• **RECORDS**
· · ·

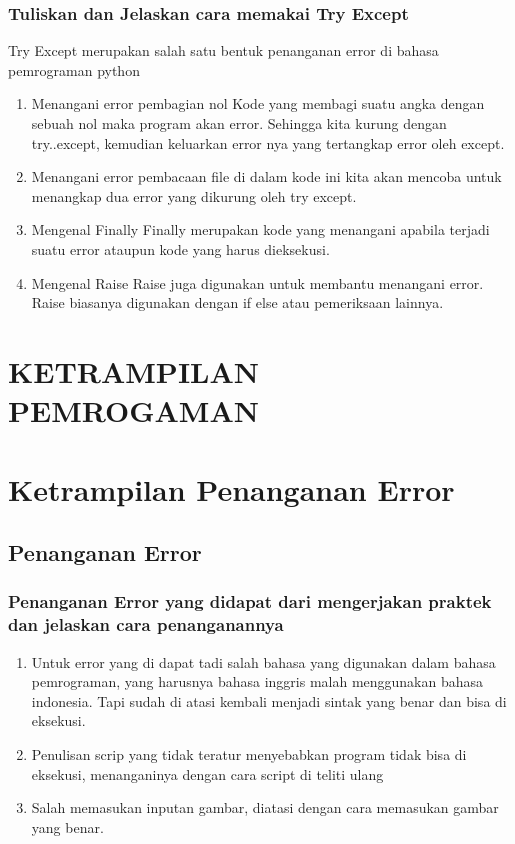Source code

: \subsubsection{Tuliskan dan Jelaskan cara memakai Try Except}
Try Except merupakan salah satu bentuk penanganan error di bahasa pemrograman python
\begin{enumerate}
\item Menangani error pembagian nol
\hfill \break
Kode yang membagi suatu angka dengan sebuah nol maka program akan error. Sehingga kita kurung dengan try..except, kemudian keluarkan error nya yang tertangkap error oleh except.
\item Menangani error pembacaan file
\hfill \break
di dalam kode ini kita akan mencoba untuk  menangkap dua error yang dikurung oleh try except.
\item Mengenal Finally
\hfill \break
Finally merupakan kode yang menangani apabila terjadi suatu error ataupun kode yang harus dieksekusi.
\item Mengenal Raise
\hfill \break
Raise juga digunakan untuk membantu menangani error. Raise biasanya digunakan dengan if else atau pemeriksaan lainnya.
\end{enumerate}
\section{KETRAMPILAN PEMROGAMAN}











\hfill\break
\section{Ketrampilan Penanganan Error}

\subsection{Penanganan Error}
\subsubsection{Penanganan Error yang didapat dari mengerjakan praktek dan jelaskan cara penanganannya}
\begin{enumerate}
\item Untuk error yang di dapat tadi salah bahasa yang digunakan dalam bahasa pemrograman, yang harusnya bahasa inggris malah menggunakan bahasa indonesia. Tapi sudah di atasi kembali menjadi sintak yang benar dan bisa di eksekusi.
\item Penulisan scrip yang tidak teratur menyebabkan program tidak bisa di eksekusi, menanganinya dengan cara script di teliti ulang
\item Salah memasukan inputan gambar, diatasi dengan cara memasukan gambar yang benar.
\end{enumerate}

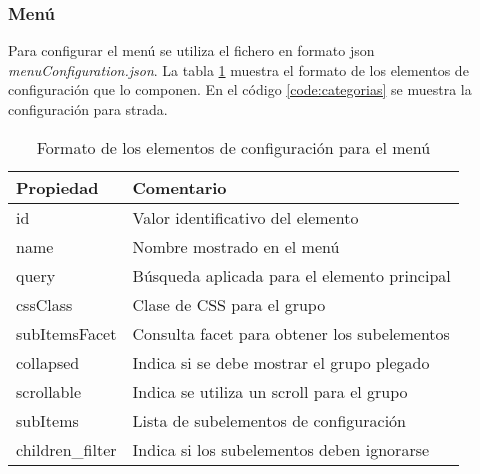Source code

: \subsubsection{Menú}

Para configurar el menú se utiliza el fichero en formato \gls{json} \textit{menuConfiguration.json}. La tabla \ref{table:formatomenu} muestra el formato de los elementos de configuración que lo componen. En el código \ref{code:categorias} se muestra la configuración para \gls{strada}.

\begin{center}
\begin {table}[H]
	\centering
    \begin{tabular}{ | l l |}
    \hline
    \textbf{Propiedad} & \textbf{Comentario} \\ \hline
    id & Valor identificativo del elemento  \\ \hline
    name & Nombre mostrado en el menú  \\ \hline
    query & Búsqueda aplicada para el elemento principal \\ \hline
    cssClass & Clase de CSS para el grupo \\ \hline
    subItemsFacet & Consulta facet para obtener los subelementos \\ \hline
    collapsed & Indica si se debe mostrar el grupo plegado \\ \hline
    scrollable & Indica se utiliza un \gls{scroll} para el grupo \\ \hline
    subItems & Lista de subelementos de configuración \\ \hline
    children\_filter & Indica si los subelementos deben ignorarse \\ \hline
    \end{tabular}
    \caption{Formato de los elementos de configuración para el menú}
    \label{table:formatomenu}
  \end{table}
\end{center}


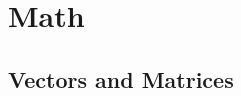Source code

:

\subtitle{Part I -- Math and Minimizers\\\vspace*{1.5ex}
  \small \textbf{Goal:} Give a short reminder of the underlying math of machine learning algorithms
}


  
  \maketitle

  \section{Math}

  \subsection{Vectors and Matrices}

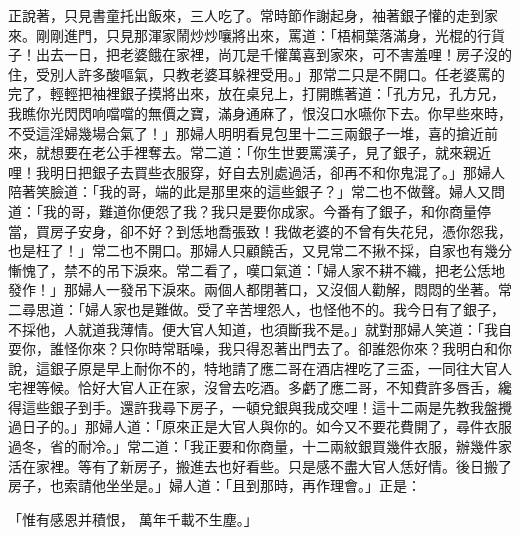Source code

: \begin{showcontents}{}
正說著，只見書童托出飯來，三人吃了。常時節作謝起身，袖著銀子懽的走到家來。剛剛進門，只見那渾家鬧炒炒嚷將出來，罵道：「梧桐葉落滿身，光棍的行貨子！出去一日，把老婆餓在家裡，尚兀是千懽萬喜到家來，可不害羞哩！房子沒的住，受別人許多酸嘔氣，只教老婆耳躲裡受用。」那常二只是不開口。任老婆罵的完了，輕輕把袖裡銀子摸將出來，放在桌兒上，打開瞧著道：「孔方兄，孔方兄，我瞧你光閃閃响噹噹的無價之寶，滿身通麻了，恨沒口水嚥你下去。你早些來時，不受這淫婦幾場合氣了！」那婦人明明看見包里十二三兩銀子一堆，喜的搶近前來，就想要在老公手裡奪去。常二道：「你生世要罵漢子，見了銀子，就來親近哩！我明日把銀子去買些衣服穿，好自去別處過活，卻再不和你鬼混了。」那婦人陪著笑臉道：「我的哥，端的此是那里來的這些銀子？」常二也不做聲。婦人又問道：「我的哥，難道你便怨了我？我只是要你成家。今番有了銀子，和你商量停當，買房子安身，卻不好？到恁地喬張致！我做老婆的不曾有失花兒，憑你怨我，也是枉了！」常二也不開口。那婦人只顧饒舌，又見常二不揪不採，自家也有幾分慚愧了，禁不的吊下淚來。常二看了，嘆口氣道：「婦人家不耕不織，把老公恁地發作！」那婦人一發吊下淚來。兩個人都閉著口，又沒個人勸解，悶悶的坐著。常二尋思道：「婦人家也是難做。受了辛苦埋怨人，也怪他不的。我今日有了銀子，不採他，人就道我薄情。便大官人知道，也須斷我不是。」就對那婦人笑道：「我自耍你，誰怪你來？只你時常聒噪，我只得忍著出門去了。卻誰怨你來？我明白和你說，這銀子原是早上耐你不的，特地請了應二哥在酒店裡吃了三盃，一同往大官人宅裡等候。恰好大官人正在家，沒曾去吃酒。多虧了應二哥，不知費許多唇舌，纔得這些銀子到手。還許我尋下房子，一頓兌銀與我成交哩！這十二兩是先教我盤攪過日子的。」那婦人道：「原來正是大官人與你的。如今又不要花費開了，尋件衣服過冬，省的耐冷。」常二道：「我正要和你商量，十二兩紋銀買幾件衣服，辦幾件家活在家裡。等有了新房子，搬進去也好看些。只是感不盡大官人恁好情。後日搬了房子，也索請他坐坐是。」婦人道：「且到那時，再作理會。」正是：

「惟有感恩并積恨，  萬年千載不生塵。」


\end{showcontents}
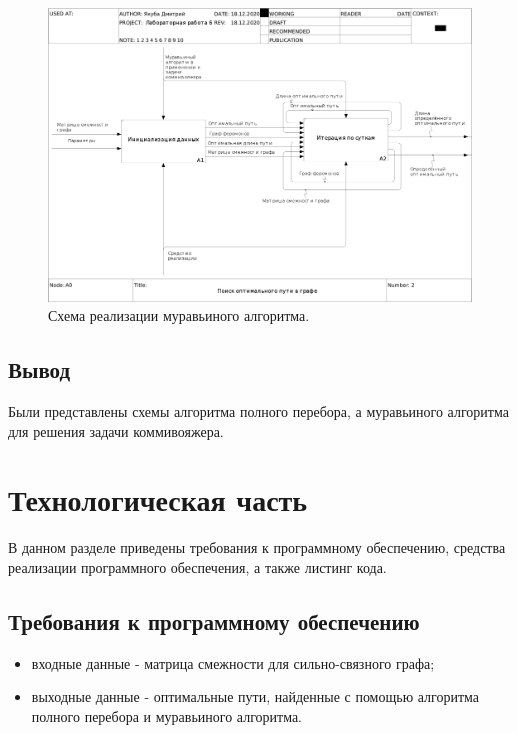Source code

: \documentclass[12pt]{report}
\begin{document}
\begin{figure}[ht]
\begin{center}
\includegraphics[scale=0.27]{inc/Ramus/02_A0.png}
\captionsetup{justification=centering}
	\caption{Схема реализации муравьиного алгоритма.}
	\label{img:antAlg2}	
\end{center}
\end{figure}

\section*{Вывод}
Были представлены схемы алгоритма полного перебора, а муравьиного алгоритма для решения задачи коммивояжера.

\chapter{Технологическая часть}
В данном разделе приведены требования к программному обеспечению, средства реализации программного обеспечения, а также листинг кода.

\section{Требования к программному обеспечению}
\begin{itemize}
\item входные данные - матрица смежности для сильно-связного графа;
\item выходные данные - оптимальные пути, найденные с помощью алгоритма полного перебора и муравьиного алгоритма.
\end{itemize}
\end{document}
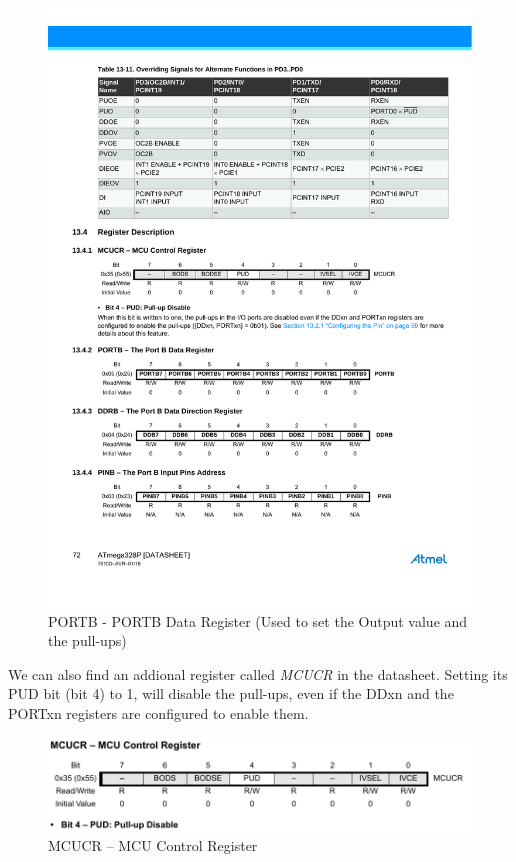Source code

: \begin{figure}[H]
    \centering
    \includegraphics[width = \textwidth]{Graphics/MICROS/Practice 1/DATSHEET/PORTB.pdf}
    \caption{PORTB - PORTB Data Register (Used to set the Output value and the pull-ups)}
    \label{fig:PORTB}
\end{figure}

We can also find an addional register called \textit{MCUCR} in the datasheet. Setting its PUD bit (bit 4) to 1, will disable the pull-ups, even if the DDxn and the PORTxn registers are configured to enable them. 

\begin{figure}[H]
    \centering
    \includegraphics[width = \textwidth]{Graphics/MICROS/Practice 1/DATSHEET/MCUCR.pdf}
    \caption{MCUCR – MCU Control Register}
    \label{fig:MCUR}
\end{figure}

· · ·

• **TASK BRIEF**
Except for the pictures, please retype the listing above exactly.

• **TASK SOLUTION**
Source code

: \subsubsection{Tuliskan dan Jelaskan cara memakai Try Except}
Try Except merupakan salah satu bentuk penanganan error di bahasa pemrograman python
\begin{enumerate}
\item Menangani error pembagian nol
\hfill \break
Kode yang membagi suatu angka dengan sebuah nol maka program akan error. Sehingga kita kurung dengan try..except, kemudian keluarkan error nya yang tertangkap error oleh except.
\item Menangani error pembacaan file
\hfill \break
di dalam kode ini kita akan mencoba untuk  menangkap dua error yang dikurung oleh try except.
\item Mengenal Finally
\hfill \break
Finally merupakan kode yang menangani apabila terjadi suatu error ataupun kode yang harus dieksekusi.
\item Mengenal Raise
\hfill \break
Raise juga digunakan untuk membantu menangani error. Raise biasanya digunakan dengan if else atau pemeriksaan lainnya.
\end{enumerate}
\section{KETRAMPILAN PEMROGAMAN}











\hfill\break
\section{Ketrampilan Penanganan Error}

\subsection{Penanganan Error}
\subsubsection{Penanganan Error yang didapat dari mengerjakan praktek dan jelaskan cara penanganannya}
\begin{enumerate}
\item Untuk error yang di dapat tadi salah bahasa yang digunakan dalam bahasa pemrograman, yang harusnya bahasa inggris malah menggunakan bahasa indonesia. Tapi sudah di atasi kembali menjadi sintak yang benar dan bisa di eksekusi.
\item Penulisan scrip yang tidak teratur menyebabkan program tidak bisa di eksekusi, menanganinya dengan cara script di teliti ulang
\item Salah memasukan inputan gambar, diatasi dengan cara memasukan gambar yang benar.
\end{enumerate}

Source code

: \subsubsection{Menú}

Para configurar el menú se utiliza el fichero en formato \gls{json} \textit{menuConfiguration.json}. La tabla \ref{table:formatomenu} muestra el formato de los elementos de configuración que lo componen. En el código \ref{code:categorias} se muestra la configuración para \gls{strada}.

\begin{center}
\begin {table}[H]
	\centering
    \begin{tabular}{ | l l |}
    \hline
    \textbf{Propiedad} & \textbf{Comentario} \\ \hline
    id & Valor identificativo del elemento  \\ \hline
    name & Nombre mostrado en el menú  \\ \hline
    query & Búsqueda aplicada para el elemento principal \\ \hline
    cssClass & Clase de CSS para el grupo \\ \hline
    subItemsFacet & Consulta facet para obtener los subelementos \\ \hline
    collapsed & Indica si se debe mostrar el grupo plegado \\ \hline
    scrollable & Indica se utiliza un \gls{scroll} para el grupo \\ \hline
    subItems & Lista de subelementos de configuración \\ \hline
    children\_filter & Indica si los subelementos deben ignorarse \\ \hline
    \end{tabular}
    \caption{Formato de los elementos de configuración para el menú}
    \label{table:formatomenu}
  \end{table}
\end{center}


Source code

:

\subtitle{Part I -- Math and Minimizers\\\vspace*{1.5ex}
  \small \textbf{Goal:} Give a short reminder of the underlying math of machine learning algorithms
}


  
  \maketitle

  \section{Math}

  \subsection{Vectors and Matrices}

Source code

: \begin{showcontents}{}
正說著，只見書童托出飯來，三人吃了。常時節作謝起身，袖著銀子懽的走到家來。剛剛進門，只見那渾家鬧炒炒嚷將出來，罵道：「梧桐葉落滿身，光棍的行貨子！出去一日，把老婆餓在家裡，尚兀是千懽萬喜到家來，可不害羞哩！房子沒的住，受別人許多酸嘔氣，只教老婆耳躲裡受用。」那常二只是不開口。任老婆罵的完了，輕輕把袖裡銀子摸將出來，放在桌兒上，打開瞧著道：「孔方兄，孔方兄，我瞧你光閃閃响噹噹的無價之寶，滿身通麻了，恨沒口水嚥你下去。你早些來時，不受這淫婦幾場合氣了！」那婦人明明看見包里十二三兩銀子一堆，喜的搶近前來，就想要在老公手裡奪去。常二道：「你生世要罵漢子，見了銀子，就來親近哩！我明日把銀子去買些衣服穿，好自去別處過活，卻再不和你鬼混了。」那婦人陪著笑臉道：「我的哥，端的此是那里來的這些銀子？」常二也不做聲。婦人又問道：「我的哥，難道你便怨了我？我只是要你成家。今番有了銀子，和你商量停當，買房子安身，卻不好？到恁地喬張致！我做老婆的不曾有失花兒，憑你怨我，也是枉了！」常二也不開口。那婦人只顧饒舌，又見常二不揪不採，自家也有幾分慚愧了，禁不的吊下淚來。常二看了，嘆口氣道：「婦人家不耕不織，把老公恁地發作！」那婦人一發吊下淚來。兩個人都閉著口，又沒個人勸解，悶悶的坐著。常二尋思道：「婦人家也是難做。受了辛苦埋怨人，也怪他不的。我今日有了銀子，不採他，人就道我薄情。便大官人知道，也須斷我不是。」就對那婦人笑道：「我自耍你，誰怪你來？只你時常聒噪，我只得忍著出門去了。卻誰怨你來？我明白和你說，這銀子原是早上耐你不的，特地請了應二哥在酒店裡吃了三盃，一同往大官人宅裡等候。恰好大官人正在家，沒曾去吃酒。多虧了應二哥，不知費許多唇舌，纔得這些銀子到手。還許我尋下房子，一頓兌銀與我成交哩！這十二兩是先教我盤攪過日子的。」那婦人道：「原來正是大官人與你的。如今又不要花費開了，尋件衣服過冬，省的耐冷。」常二道：「我正要和你商量，十二兩紋銀買幾件衣服，辦幾件家活在家裡。等有了新房子，搬進去也好看些。只是感不盡大官人恁好情。後日搬了房子，也索請他坐坐是。」婦人道：「且到那時，再作理會。」正是：

「惟有感恩并積恨，  萬年千載不生塵。」


\end{showcontents}
Source code

: \documentclass[12pt]{report}
\begin{document}
\begin{figure}[ht]
\begin{center}
\includegraphics[scale=0.27]{inc/Ramus/02_A0.png}
\captionsetup{justification=centering}
	\caption{Схема реализации муравьиного алгоритма.}
	\label{img:antAlg2}	
\end{center}
\end{figure}

\section*{Вывод}
Были представлены схемы алгоритма полного перебора, а муравьиного алгоритма для решения задачи коммивояжера.

\chapter{Технологическая часть}
В данном разделе приведены требования к программному обеспечению, средства реализации программного обеспечения, а также листинг кода.

\section{Требования к программному обеспечению}
\begin{itemize}
\item входные данные - матрица смежности для сильно-связного графа;
\item выходные данные - оптимальные пути, найденные с помощью алгоритма полного перебора и муравьиного алгоритма.
\end{itemize}
\end{document}
Source code

: \begin{figure}[H]
    \centering
    \includegraphics[width = \textwidth]{Graphics/MICROS/Practice 1/DATSHEET/PORTB.pdf}
    \caption{PORTB - PORTB Data Register (Used to set the Output value and the pull-ups)}
    \label{fig:PORTB}
\end{figure}

We can also find an addional register called \textit{MCUCR} in the datasheet. Setting its PUD bit (bit 4) to 1, will disable the pull-ups, even if the DDxn and the PORTxn registers are configured to enable them. 

\begin{figure}[H]
    \centering
    \includegraphics[width = \textwidth]{Graphics/MICROS/Practice 1/DATSHEET/MCUCR.pdf}
    \caption{MCUCR – MCU Control Register}
    \label{fig:MCUR}
\end{figure}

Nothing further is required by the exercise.